(Task input begins)

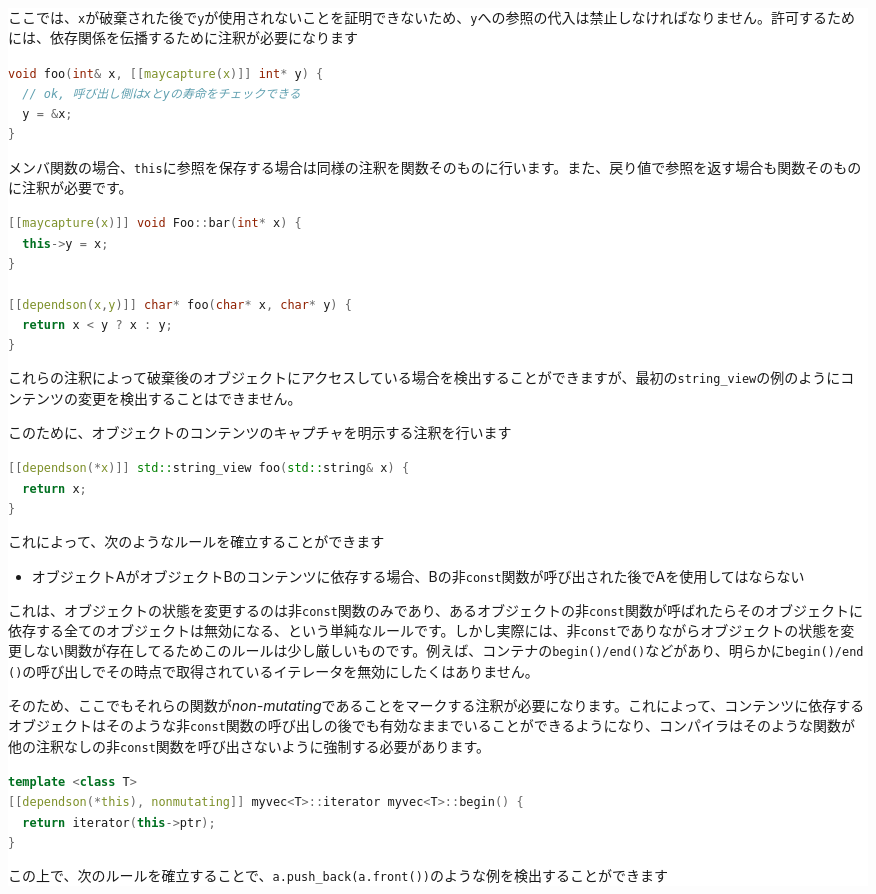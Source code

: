 ここでは、`x`が破棄された後で`y`が使用されないことを証明できないため、`y`への参照の代入は禁止しなければなりません。許可するためには、依存関係を伝播するために注釈が必要になります

```cpp
void foo(int& x, [[maycapture(x)]] int* y) {
  // ok, 呼び出し側はxとyの寿命をチェックできる
  y = &x;
}
```

メンバ関数の場合、`this`に参照を保存する場合は同様の注釈を関数そのものに行います。また、戻り値で参照を返す場合も関数そのものに注釈が必要です。

```cpp
[[maycapture(x)]] void Foo::bar(int* x) {
  this->y = x;
}

[[dependson(x,y)]] char* foo(char* x, char* y) {
  return x < y ? x : y;
}
```

これらの注釈によって破棄後のオブジェクトにアクセスしている場合を検出することができますが、最初の`string_view`の例のようにコンテンツの変更を検出することはできません。

このために、オブジェクトのコンテンツのキャプチャを明示する注釈を行います

```cpp
[[dependson(*x)]] std::string_view foo(std::string& x) {
  return x;
}
```

これによって、次のようなルールを確立することができます

- オブジェクトAがオブジェクトBのコンテンツに依存する場合、Bの非`const`関数が呼び出された後でAを使用してはならない

これは、オブジェクトの状態を変更するのは非`const`関数のみであり、あるオブジェクトの非`const`関数が呼ばれたらそのオブジェクトに依存する全てのオブジェクトは無効になる、という単純なルールです。しかし実際には、非`const`でありながらオブジェクトの状態を変更しない関数が存在してるためこのルールは少し厳しいものです。例えば、コンテナの`begin()/end()`などがあり、明らかに`begin()/end()`の呼び出しでその時点で取得されているイテレータを無効にしたくはありません。

そのため、ここでもそれらの関数が*non-mutating*であることをマークする注釈が必要になります。これによって、コンテンツに依存するオブジェクトはそのような非`const`関数の呼び出しの後でも有効なままでいることができるようになり、コンパイラはそのような関数が他の注釈なしの非`const`関数を呼び出さないように強制する必要があります。

```cpp
template <class T>
[[dependson(*this), nonmutating]] myvec<T>::iterator myvec<T>::begin() {
  return iterator(this->ptr);
}
```

この上で、次のルールを確立することで、`a.push_back(a.front())`のような例を検出することができます


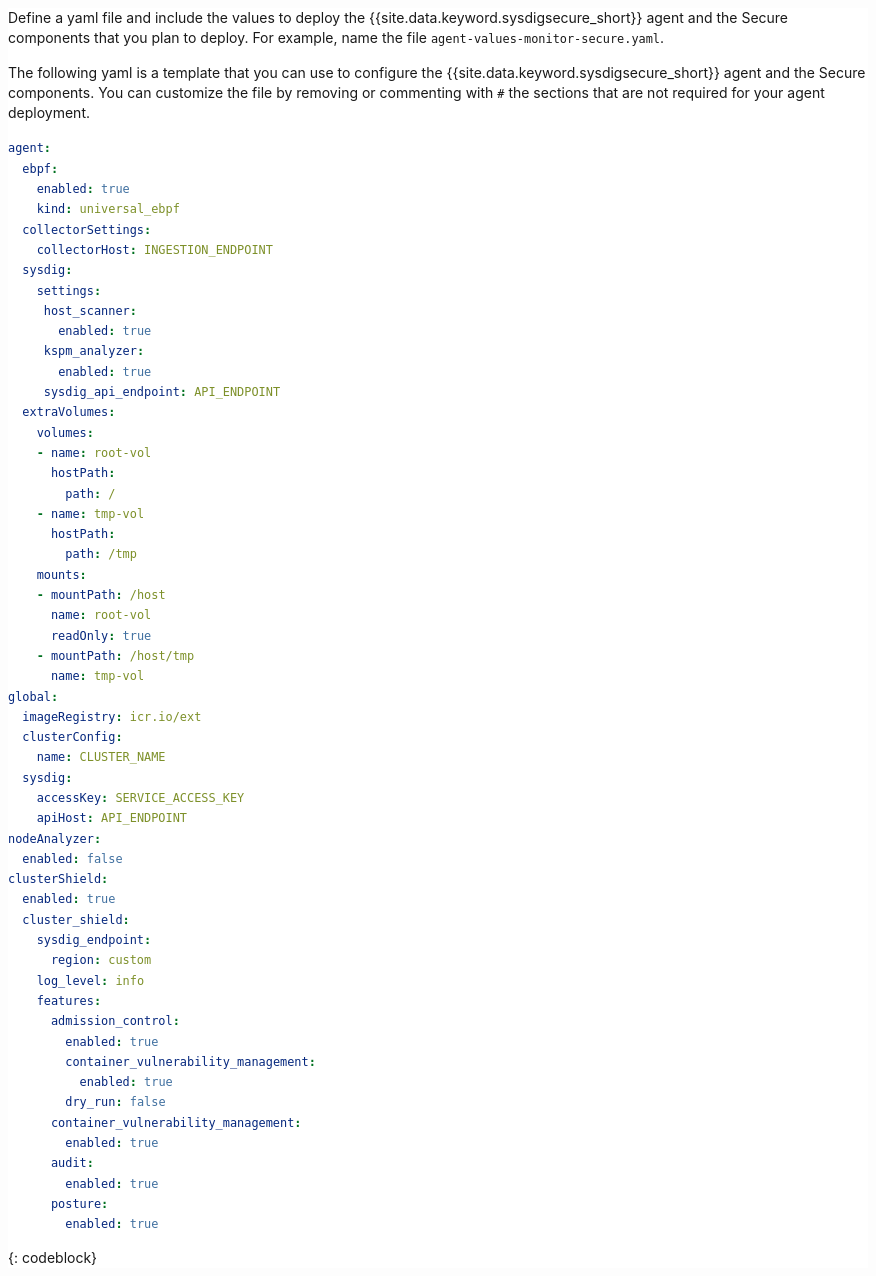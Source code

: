 Define a yaml file and include the values to deploy the {{site.data.keyword.sysdigsecure_short}} agent and the Secure components that you plan to deploy. For example, name the file `agent-values-monitor-secure.yaml`.

The following yaml is a template that you can use to configure the {{site.data.keyword.sysdigsecure_short}} agent and the Secure components. You can customize the file by removing or commenting with `#` the sections that are not required for your agent deployment.

```yaml
agent:
  ebpf:
    enabled: true
    kind: universal_ebpf
  collectorSettings:
    collectorHost: INGESTION_ENDPOINT
  sysdig:
    settings:
     host_scanner:
       enabled: true
     kspm_analyzer:
       enabled: true
     sysdig_api_endpoint: API_ENDPOINT
  extraVolumes:
    volumes:
    - name: root-vol
      hostPath:
        path: /
    - name: tmp-vol
      hostPath:
        path: /tmp
    mounts:
    - mountPath: /host
      name: root-vol
      readOnly: true
    - mountPath: /host/tmp
      name: tmp-vol
global:
  imageRegistry: icr.io/ext
  clusterConfig:
    name: CLUSTER_NAME
  sysdig:
    accessKey: SERVICE_ACCESS_KEY
    apiHost: API_ENDPOINT
nodeAnalyzer:
  enabled: false
clusterShield:
  enabled: true
  cluster_shield:
    sysdig_endpoint: 
      region: custom
    log_level: info
    features:
      admission_control:
        enabled: true
        container_vulnerability_management:
          enabled: true
        dry_run: false
      container_vulnerability_management:
        enabled: true
      audit:
        enabled: true
      posture:
        enabled: true
```
{: codeblock}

(Task input ends)

-- What you should do --
Search the records for the word "maycapture" and copy out every line that holds it.

-- Exercise response --
void foo(int& x, [[maycapture(x)]] int* y) {
[[maycapture(x)]] void Foo::bar(int* x) {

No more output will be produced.